DATA Start Marker
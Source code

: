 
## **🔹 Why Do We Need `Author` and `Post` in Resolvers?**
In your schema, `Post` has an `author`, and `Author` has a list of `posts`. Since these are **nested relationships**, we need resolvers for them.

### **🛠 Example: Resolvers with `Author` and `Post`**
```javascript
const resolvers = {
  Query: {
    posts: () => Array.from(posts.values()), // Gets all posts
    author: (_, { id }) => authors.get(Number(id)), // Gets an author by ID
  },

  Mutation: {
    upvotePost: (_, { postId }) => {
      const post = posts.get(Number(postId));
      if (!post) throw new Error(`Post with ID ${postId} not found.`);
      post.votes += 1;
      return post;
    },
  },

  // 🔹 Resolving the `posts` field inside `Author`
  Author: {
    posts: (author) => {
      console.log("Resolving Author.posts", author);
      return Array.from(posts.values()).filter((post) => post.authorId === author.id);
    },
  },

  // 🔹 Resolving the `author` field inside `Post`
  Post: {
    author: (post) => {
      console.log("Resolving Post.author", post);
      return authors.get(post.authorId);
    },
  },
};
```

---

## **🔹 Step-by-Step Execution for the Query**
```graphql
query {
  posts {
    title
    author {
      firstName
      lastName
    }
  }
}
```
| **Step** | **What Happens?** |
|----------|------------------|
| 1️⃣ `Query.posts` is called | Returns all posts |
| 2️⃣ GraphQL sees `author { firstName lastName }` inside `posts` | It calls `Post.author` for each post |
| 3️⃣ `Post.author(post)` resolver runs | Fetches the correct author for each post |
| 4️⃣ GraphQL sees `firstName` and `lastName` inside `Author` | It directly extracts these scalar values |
DATA End Marker
■ **INSTRUCTIONS TO FOLLOW**: Starting at the line that holds "2️⃣ GraphQL sees", set down each line exactly through the last line of the records above, and no others.

■ **EXERCISE RESPONSE**:
| 2️⃣ GraphQL sees `author { firstName lastName }` inside `posts` | It calls `Post.author` for each post |
| 3️⃣ `Post.author(post)` resolver runs | Fetches the correct author for each post |
| 4️⃣ GraphQL sees `firstName` and `lastName` inside `Author` | It directly extracts these scalar values |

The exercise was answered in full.